# YOUR ASSIGNMENT
Gather each line of the entries below that includes "total".

[Recorded data]
□ □ □ □

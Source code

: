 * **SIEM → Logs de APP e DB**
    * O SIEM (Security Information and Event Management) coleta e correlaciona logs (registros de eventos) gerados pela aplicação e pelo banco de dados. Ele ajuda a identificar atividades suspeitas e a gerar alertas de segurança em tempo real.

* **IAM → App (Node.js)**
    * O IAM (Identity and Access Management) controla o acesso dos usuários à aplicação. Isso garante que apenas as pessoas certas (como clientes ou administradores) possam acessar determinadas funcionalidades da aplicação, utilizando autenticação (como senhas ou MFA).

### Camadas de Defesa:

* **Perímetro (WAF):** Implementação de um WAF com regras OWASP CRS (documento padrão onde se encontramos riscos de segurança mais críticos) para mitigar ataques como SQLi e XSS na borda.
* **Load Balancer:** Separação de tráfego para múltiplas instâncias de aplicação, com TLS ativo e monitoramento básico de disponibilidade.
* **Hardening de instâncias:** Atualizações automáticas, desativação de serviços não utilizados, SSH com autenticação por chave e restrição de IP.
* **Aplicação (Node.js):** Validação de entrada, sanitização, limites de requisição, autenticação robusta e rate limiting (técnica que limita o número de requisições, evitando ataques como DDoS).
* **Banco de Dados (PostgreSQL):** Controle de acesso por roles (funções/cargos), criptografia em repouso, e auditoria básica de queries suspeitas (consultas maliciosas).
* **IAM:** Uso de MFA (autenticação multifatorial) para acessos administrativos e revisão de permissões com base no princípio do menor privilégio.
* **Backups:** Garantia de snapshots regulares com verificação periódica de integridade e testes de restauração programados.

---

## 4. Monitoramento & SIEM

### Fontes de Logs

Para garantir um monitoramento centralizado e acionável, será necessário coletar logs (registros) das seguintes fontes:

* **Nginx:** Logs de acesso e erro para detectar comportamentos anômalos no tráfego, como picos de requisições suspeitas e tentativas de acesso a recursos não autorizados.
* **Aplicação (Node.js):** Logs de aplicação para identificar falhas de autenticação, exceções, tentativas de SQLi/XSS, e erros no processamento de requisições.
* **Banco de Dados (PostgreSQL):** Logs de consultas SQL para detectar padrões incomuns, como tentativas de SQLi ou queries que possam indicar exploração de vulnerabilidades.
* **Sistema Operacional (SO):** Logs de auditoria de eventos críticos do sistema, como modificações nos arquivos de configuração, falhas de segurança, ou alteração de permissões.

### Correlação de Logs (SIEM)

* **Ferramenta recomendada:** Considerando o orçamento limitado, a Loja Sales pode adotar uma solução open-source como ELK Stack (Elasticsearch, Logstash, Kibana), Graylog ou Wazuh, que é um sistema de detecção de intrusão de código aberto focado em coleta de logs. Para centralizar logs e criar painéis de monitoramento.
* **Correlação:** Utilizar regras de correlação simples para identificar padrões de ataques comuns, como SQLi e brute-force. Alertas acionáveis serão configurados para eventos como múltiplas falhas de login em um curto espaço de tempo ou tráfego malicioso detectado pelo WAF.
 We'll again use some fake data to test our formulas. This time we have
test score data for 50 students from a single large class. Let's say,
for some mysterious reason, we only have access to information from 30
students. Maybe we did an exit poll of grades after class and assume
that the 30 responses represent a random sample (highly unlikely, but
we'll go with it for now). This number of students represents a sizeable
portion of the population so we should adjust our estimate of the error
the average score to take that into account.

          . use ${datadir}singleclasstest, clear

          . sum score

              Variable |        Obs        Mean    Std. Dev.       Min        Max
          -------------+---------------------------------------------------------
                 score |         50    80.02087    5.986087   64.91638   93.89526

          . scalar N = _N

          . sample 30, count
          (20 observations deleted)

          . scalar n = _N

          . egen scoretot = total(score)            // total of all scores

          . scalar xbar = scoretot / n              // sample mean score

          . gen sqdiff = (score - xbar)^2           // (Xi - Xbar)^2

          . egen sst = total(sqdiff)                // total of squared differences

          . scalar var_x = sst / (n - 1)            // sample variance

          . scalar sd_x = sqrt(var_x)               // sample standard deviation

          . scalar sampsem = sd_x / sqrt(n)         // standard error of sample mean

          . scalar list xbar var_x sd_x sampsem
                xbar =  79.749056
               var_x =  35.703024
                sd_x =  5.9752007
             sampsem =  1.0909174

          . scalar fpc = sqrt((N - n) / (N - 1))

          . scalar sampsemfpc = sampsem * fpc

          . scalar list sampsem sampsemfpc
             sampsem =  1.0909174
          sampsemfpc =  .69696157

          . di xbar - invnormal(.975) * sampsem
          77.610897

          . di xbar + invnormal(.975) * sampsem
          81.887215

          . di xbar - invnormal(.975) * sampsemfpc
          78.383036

□ □ □ □

# SOLUTION TO THE EXERCISE
          . egen scoretot = total(score)            // total of all scores
          . egen sst = total(sqdiff)                // total of squared differences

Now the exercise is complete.